THE TASK: Repeat word for word everything from the line containing "- [x] Search suggestions" to the end of the listing, first and last lines included, and only that.

INPUT:
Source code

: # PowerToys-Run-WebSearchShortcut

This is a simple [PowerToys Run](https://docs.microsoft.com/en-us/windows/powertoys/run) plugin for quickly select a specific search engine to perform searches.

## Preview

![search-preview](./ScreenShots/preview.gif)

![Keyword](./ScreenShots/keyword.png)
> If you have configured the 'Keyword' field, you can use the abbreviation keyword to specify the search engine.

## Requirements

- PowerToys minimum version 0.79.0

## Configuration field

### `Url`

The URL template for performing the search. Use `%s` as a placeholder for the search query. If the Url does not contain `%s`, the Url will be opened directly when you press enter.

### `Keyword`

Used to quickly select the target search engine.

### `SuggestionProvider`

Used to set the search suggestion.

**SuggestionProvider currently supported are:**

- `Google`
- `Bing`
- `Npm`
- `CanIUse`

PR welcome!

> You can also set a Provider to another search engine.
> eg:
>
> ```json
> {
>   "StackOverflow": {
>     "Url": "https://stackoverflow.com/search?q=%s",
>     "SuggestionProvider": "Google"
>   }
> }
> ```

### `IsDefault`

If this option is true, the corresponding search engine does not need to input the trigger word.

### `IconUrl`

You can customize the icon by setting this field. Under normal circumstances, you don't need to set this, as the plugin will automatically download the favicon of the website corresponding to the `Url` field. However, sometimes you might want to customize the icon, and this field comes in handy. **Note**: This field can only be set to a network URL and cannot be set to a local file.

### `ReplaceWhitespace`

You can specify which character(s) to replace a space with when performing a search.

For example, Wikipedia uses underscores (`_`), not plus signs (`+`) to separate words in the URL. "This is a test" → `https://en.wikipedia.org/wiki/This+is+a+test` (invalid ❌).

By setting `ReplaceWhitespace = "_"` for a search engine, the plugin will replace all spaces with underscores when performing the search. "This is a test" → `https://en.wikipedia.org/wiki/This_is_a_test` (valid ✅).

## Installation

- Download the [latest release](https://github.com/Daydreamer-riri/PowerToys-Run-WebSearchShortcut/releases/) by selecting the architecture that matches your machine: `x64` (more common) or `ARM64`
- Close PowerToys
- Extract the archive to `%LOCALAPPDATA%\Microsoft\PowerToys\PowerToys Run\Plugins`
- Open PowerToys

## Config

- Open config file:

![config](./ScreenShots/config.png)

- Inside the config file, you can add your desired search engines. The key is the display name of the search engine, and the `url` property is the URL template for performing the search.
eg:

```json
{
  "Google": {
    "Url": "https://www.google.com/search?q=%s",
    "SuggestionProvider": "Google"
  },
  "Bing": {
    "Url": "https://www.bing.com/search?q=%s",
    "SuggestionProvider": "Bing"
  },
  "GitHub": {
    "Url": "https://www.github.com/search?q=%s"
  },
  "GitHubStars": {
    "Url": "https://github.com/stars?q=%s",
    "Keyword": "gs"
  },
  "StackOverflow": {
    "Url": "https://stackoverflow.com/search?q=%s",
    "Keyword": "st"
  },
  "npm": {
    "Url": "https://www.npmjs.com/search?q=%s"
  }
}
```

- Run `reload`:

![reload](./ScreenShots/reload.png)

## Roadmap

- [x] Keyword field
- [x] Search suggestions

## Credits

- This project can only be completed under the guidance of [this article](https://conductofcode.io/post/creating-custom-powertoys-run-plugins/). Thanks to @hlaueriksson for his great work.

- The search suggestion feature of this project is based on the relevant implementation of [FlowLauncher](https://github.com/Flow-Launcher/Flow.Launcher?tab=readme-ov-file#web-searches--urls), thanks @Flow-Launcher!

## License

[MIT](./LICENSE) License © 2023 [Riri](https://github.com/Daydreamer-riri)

ANSWER TO THIS PROBLEM:
- [x] Search suggestions

## Credits

- This project can only be completed under the guidance of [this article](https://conductofcode.io/post/creating-custom-powertoys-run-plugins/). Thanks to @hlaueriksson for his great work.

- The search suggestion feature of this project is based on the relevant implementation of [FlowLauncher](https://github.com/Flow-Launcher/Flow.Launcher?tab=readme-ov-file#web-searches--urls), thanks @Flow-Launcher!

## License

[MIT](./LICENSE) License © 2023 [Riri](https://github.com/Daydreamer-riri)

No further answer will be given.